:: Records supplied ::

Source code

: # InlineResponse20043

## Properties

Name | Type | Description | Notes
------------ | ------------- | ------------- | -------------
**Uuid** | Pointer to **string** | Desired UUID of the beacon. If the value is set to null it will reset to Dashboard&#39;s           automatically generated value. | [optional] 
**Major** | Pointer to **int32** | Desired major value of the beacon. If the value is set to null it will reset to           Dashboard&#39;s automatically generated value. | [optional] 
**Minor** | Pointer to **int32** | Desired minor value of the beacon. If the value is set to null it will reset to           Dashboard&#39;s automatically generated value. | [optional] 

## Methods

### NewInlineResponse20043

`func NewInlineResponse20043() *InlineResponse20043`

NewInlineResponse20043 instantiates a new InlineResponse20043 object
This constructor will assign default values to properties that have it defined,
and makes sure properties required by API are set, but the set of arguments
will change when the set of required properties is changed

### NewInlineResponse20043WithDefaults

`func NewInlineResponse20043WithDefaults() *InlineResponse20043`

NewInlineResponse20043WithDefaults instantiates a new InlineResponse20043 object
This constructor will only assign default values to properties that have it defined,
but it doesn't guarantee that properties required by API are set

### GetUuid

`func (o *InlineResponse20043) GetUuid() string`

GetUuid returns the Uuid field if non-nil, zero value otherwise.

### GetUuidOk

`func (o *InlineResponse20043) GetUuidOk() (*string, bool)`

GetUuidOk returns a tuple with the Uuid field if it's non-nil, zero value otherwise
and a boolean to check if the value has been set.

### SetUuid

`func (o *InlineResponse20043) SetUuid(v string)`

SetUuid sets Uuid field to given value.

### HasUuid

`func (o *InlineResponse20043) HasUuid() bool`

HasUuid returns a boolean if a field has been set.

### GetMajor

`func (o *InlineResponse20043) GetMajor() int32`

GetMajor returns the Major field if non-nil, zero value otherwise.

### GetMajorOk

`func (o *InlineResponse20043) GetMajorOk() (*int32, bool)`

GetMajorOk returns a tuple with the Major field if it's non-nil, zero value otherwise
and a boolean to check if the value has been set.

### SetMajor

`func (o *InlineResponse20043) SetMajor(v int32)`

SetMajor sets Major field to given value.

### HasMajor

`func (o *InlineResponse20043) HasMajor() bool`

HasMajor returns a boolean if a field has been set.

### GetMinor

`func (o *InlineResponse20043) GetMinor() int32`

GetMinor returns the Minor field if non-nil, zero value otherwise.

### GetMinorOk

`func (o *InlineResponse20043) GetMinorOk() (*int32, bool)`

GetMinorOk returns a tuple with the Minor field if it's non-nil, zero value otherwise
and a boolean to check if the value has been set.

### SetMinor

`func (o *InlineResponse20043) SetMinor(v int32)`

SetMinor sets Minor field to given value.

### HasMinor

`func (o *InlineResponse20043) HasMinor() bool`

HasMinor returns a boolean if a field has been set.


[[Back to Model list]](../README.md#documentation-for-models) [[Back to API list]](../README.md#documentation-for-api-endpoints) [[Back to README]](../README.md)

:: Task to carry out ::
All records above need to be set down again exactly as written.

:: Task response ::
Source code

: # InlineResponse20043

## Properties

Name | Type | Description | Notes
------------ | ------------- | ------------- | -------------
**Uuid** | Pointer to **string** | Desired UUID of the beacon. If the value is set to null it will reset to Dashboard&#39;s           automatically generated value. | [optional] 
**Major** | Pointer to **int32** | Desired major value of the beacon. If the value is set to null it will reset to           Dashboard&#39;s automatically generated value. | [optional] 
**Minor** | Pointer to **int32** | Desired minor value of the beacon. If the value is set to null it will reset to           Dashboard&#39;s automatically generated value. | [optional] 

## Methods

### NewInlineResponse20043

`func NewInlineResponse20043() *InlineResponse20043`

NewInlineResponse20043 instantiates a new InlineResponse20043 object
This constructor will assign default values to properties that have it defined,
and makes sure properties required by API are set, but the set of arguments
will change when the set of required properties is changed

### NewInlineResponse20043WithDefaults

`func NewInlineResponse20043WithDefaults() *InlineResponse20043`

NewInlineResponse20043WithDefaults instantiates a new InlineResponse20043 object
This constructor will only assign default values to properties that have it defined,
but it doesn't guarantee that properties required by API are set

### GetUuid

`func (o *InlineResponse20043) GetUuid() string`

GetUuid returns the Uuid field if non-nil, zero value otherwise.

### GetUuidOk

`func (o *InlineResponse20043) GetUuidOk() (*string, bool)`

GetUuidOk returns a tuple with the Uuid field if it's non-nil, zero value otherwise
and a boolean to check if the value has been set.

### SetUuid

`func (o *InlineResponse20043) SetUuid(v string)`

SetUuid sets Uuid field to given value.

### HasUuid

`func (o *InlineResponse20043) HasUuid() bool`

HasUuid returns a boolean if a field has been set.

### GetMajor

`func (o *InlineResponse20043) GetMajor() int32`

GetMajor returns the Major field if non-nil, zero value otherwise.

### GetMajorOk

`func (o *InlineResponse20043) GetMajorOk() (*int32, bool)`

GetMajorOk returns a tuple with the Major field if it's non-nil, zero value otherwise
and a boolean to check if the value has been set.

### SetMajor

`func (o *InlineResponse20043) SetMajor(v int32)`

SetMajor sets Major field to given value.

### HasMajor

`func (o *InlineResponse20043) HasMajor() bool`

HasMajor returns a boolean if a field has been set.

### GetMinor

`func (o *InlineResponse20043) GetMinor() int32`

GetMinor returns the Minor field if non-nil, zero value otherwise.

### GetMinorOk

`func (o *InlineResponse20043) GetMinorOk() (*int32, bool)`

GetMinorOk returns a tuple with the Minor field if it's non-nil, zero value otherwise
and a boolean to check if the value has been set.

### SetMinor

`func (o *InlineResponse20043) SetMinor(v int32)`

SetMinor sets Minor field to given value.

### HasMinor

`func (o *InlineResponse20043) HasMinor() bool`

HasMinor returns a boolean if a field has been set.


[[Back to Model list]](../README.md#documentation-for-models) [[Back to API list]](../README.md#documentation-for-api-endpoints) [[Back to README]](../README.md)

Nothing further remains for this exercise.